▶ _What you are asked to do_:
Keep only the lines that hold the string "rows", filtering out the rest of the entries below.

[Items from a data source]
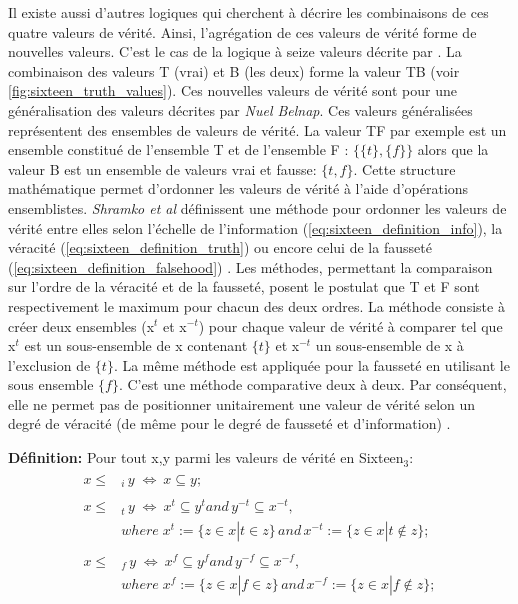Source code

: \begin{refsegment}
    Il existe aussi d’autres logiques qui cherchent à décrire les combinaisons de ces quatre valeurs de vérité. Ainsi, l’agrégation de ces valeurs de vérité forme de nouvelles valeurs. C’est le cas de la logique à seize valeurs décrite par \citeauthor{shramko2005some} \cite{shramko2005some,shramko2011truth,shramko2006hyper}. La combinaison des valeurs T (vrai) et B (les deux) forme la valeur TB (voir \cref{fig:sixteen_truth_values}). Ces nouvelles valeurs de vérité sont pour \citeauthor{shramko2005some} une généralisation des valeurs décrites par \textit{Nuel Belnap}. Ces valeurs généralisées représentent des ensembles de valeurs de vérité. La valeur TF par exemple est un ensemble constitué de l'ensemble T et de l'ensemble F : $\{\{t\},\{f\}\}$ alors que la valeur B est un ensemble de valeurs vrai et fausse: $\{t,f\}$. Cette structure mathématique permet d'ordonner les valeurs de vérité à l'aide d'opérations ensemblistes. \textit{Shramko et al} définissent une méthode pour ordonner les valeurs de vérité entre elles selon l'échelle de l'information (\ref{eq:sixteen_definition_info}), la véracité (\ref{eq:sixteen_definition_truth}) ou encore celui de la fausseté (\ref{eq:sixteen_definition_falsehood}) . Les méthodes, permettant la comparaison sur l'ordre de la véracité et de la fausseté, posent le postulat que T et F sont respectivement le maximum pour chacun des deux ordres. La méthode consiste à créer deux ensembles (x$^{t}$ et x$^{-t}$) pour chaque valeur de vérité à comparer tel que x$^{t}$ est un sous-ensemble de x contenant $\{t\}$ et x$^{-t}$ un sous-ensemble de x à l'exclusion de $\{t\}$. La même méthode est appliquée pour la fausseté en utilisant le sous ensemble $\{f\}$.  C'est une méthode comparative deux à deux. Par conséquent, elle ne permet pas de positionner unitairement une valeur de vérité selon un degré de véracité (de même pour le degré de fausseté et d'information) .
    
    \textbf{Définition:} Pour tout x,y parmi les valeurs de vérité en Sixteen$_{3}$:\nolisttopbreak \vspace{-0.5cm}
    \begin{align}
        \begin{split}
        x \leq& _{i} \, y \; \iff \: x \subseteq y\label{eq:sixteen_definition_info};
        \end{split}\\ \begin{split}\label{eq:sixteen_definition_truth}
        x \leq& _{t} \, y \; \iff \: x^{t} \subseteq y^{t} and \, y^{-t} \subseteq x^{-t},\\
              &where \; x^{t} := \{z \in x | t \in z \} \, and \, x^{-t} := \{z \in x | t \notin z \};
        \end{split}\\ \begin{split}\label{eq:sixteen_definition_falsehood}
        x \leq& _{f} \, y \; \iff \: x^{f} \subseteq y^{f} and \, y^{-f} \subseteq x^{-f},\\
              &where \; x^{f} := \{z \in x | f \in z \} \, and \, x^{-f} := \{z \in x | f \notin z \};
        \end{split}
    \end{align}
    

\end{refsegment}
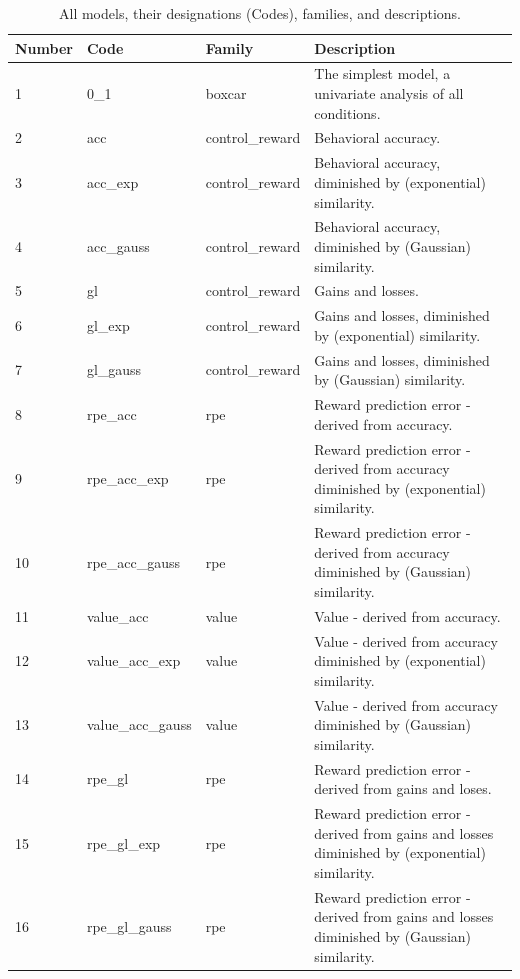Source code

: \documentclass[doc,12pt]{apa}        %
\begin{document}
\newpage
\begin{center}
    \begin{longtable}{ | l | l | l | p{6cm} |}
    \caption{All models, their designations (Codes), families, and descriptions.}\\
    \hline
    Number & Code & Family & Description \\ \hline
         1 & 0\_1 & boxcar & The simplest model, a univariate analysis of all conditions. \\ \hline
         2 & acc & control\_reward & Behavioral accuracy. \\ \hline
         3 & acc\_exp & control\_reward & Behavioral accuracy, diminished by (exponential) similarity. \\ \hline
         4 & acc\_gauss & control\_reward & Behavioral accuracy, diminished by (Gaussian) similarity. \\ \hline
         5 & gl & control\_reward & Gains and losses. \\ \hline 
         6 & gl\_exp & control\_reward & Gains and losses, diminished by (exponential) similarity. \\ \hline
         7 & gl\_gauss & control\_reward & Gains and losses, diminished by (Gaussian) similarity. \\ \hline
         8 & rpe\_acc & rpe & Reward prediction error - derived from accuracy. \\ \hline
         9 & rpe\_acc\_exp & rpe & Reward prediction error - derived from accuracy diminished by (exponential) similarity. \\ \hline
        10 & rpe\_acc\_gauss & rpe & Reward prediction error - derived from accuracy diminished by (Gaussian) similarity. \\ \hline
        11 & value\_acc & value & Value - derived from accuracy. \\ \hline
        12 & value\_acc\_exp & value & Value - derived from accuracy diminished by (exponential) similarity. \\ \hline
        13 & value\_acc\_gauss & value & Value - derived from accuracy diminished by (Gaussian) similarity. \\ \hline
        14 & rpe\_gl & rpe & Reward prediction error - derived from gains and loses. \\ \hline
        15 & rpe\_gl\_exp & rpe & Reward prediction error - derived from gains and losses diminished by (exponential) similarity. \\ \hline
        16 & rpe\_gl\_gauss & rpe & Reward prediction error - derived from gains and losses diminished by (Gaussian) similarity. \\ \hline

\end{longtable}
\end{center}
\end{document}

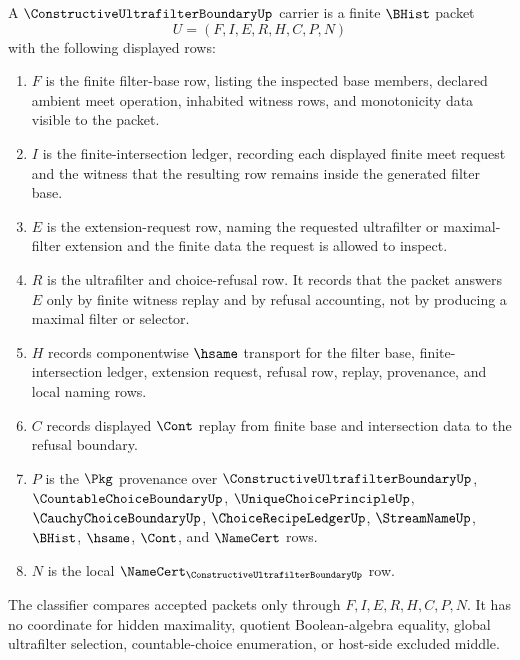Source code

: \begin{definition}
\label{def:constructive-ultrafilter-boundary-carrier}
A $\ConstructiveUltrafilterBoundaryUp$ carrier is a finite $\BHist$ packet
$$
U=(F,I,E,R,H,C,P,N)
$$
with the following displayed rows:
\begin{enumerate}
\item $F$ is the finite filter-base row, listing the inspected base members, declared ambient meet operation, inhabited witness rows, and monotonicity data visible to the packet.
\item $I$ is the finite-intersection ledger, recording each displayed finite meet request and the witness that the resulting row remains inside the generated filter base.
\item $E$ is the extension-request row, naming the requested ultrafilter or maximal-filter extension and the finite data the request is allowed to inspect.
\item $R$ is the ultrafilter and choice-refusal row. It records that the packet answers $E$ only by finite witness replay and by refusal accounting, not by producing a maximal filter or selector.
\item $H$ records componentwise $\hsame$ transport for the filter base, finite-intersection ledger, extension request, refusal row, replay, provenance, and local naming rows.
\item $C$ records displayed $\Cont$ replay from finite base and intersection data to the refusal boundary.
\item $P$ is the $\Pkg$ provenance over $\ConstructiveUltrafilterBoundaryUp$, $\CountableChoiceBoundaryUp$, $\UniqueChoicePrincipleUp$, $\CauchyChoiceBoundaryUp$, $\ChoiceRecipeLedgerUp$, $\StreamNameUp$, $\BHist$, $\hsame$, $\Cont$, and $\NameCert$ rows.
\item $N$ is the local $\NameCert_{\ConstructiveUltrafilterBoundaryUp}$ row.
\end{enumerate}
The classifier compares accepted packets only through $F,I,E,R,H,C,P,N$. It has no coordinate for hidden maximality, quotient Boolean-algebra equality, global ultrafilter selection, countable-choice enumeration, or host-side excluded middle.
\end{definition}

▶ _Your solution_:
with the following displayed rows:
\item $F$ is the finite filter-base row, listing the inspected base members, declared ambient meet operation, inhabited witness rows, and monotonicity data visible to the packet.
\item $H$ records componentwise $\hsame$ transport for the filter base, finite-intersection ledger, extension request, refusal row, replay, provenance, and local naming rows.
\item $P$ is the $\Pkg$ provenance over $\ConstructiveUltrafilterBoundaryUp$, $\CountableChoiceBoundaryUp$, $\UniqueChoicePrincipleUp$, $\CauchyChoiceBoundaryUp$, $\ChoiceRecipeLedgerUp$, $\StreamNameUp$, $\BHist$, $\hsame$, $\Cont$, and $\NameCert$ rows.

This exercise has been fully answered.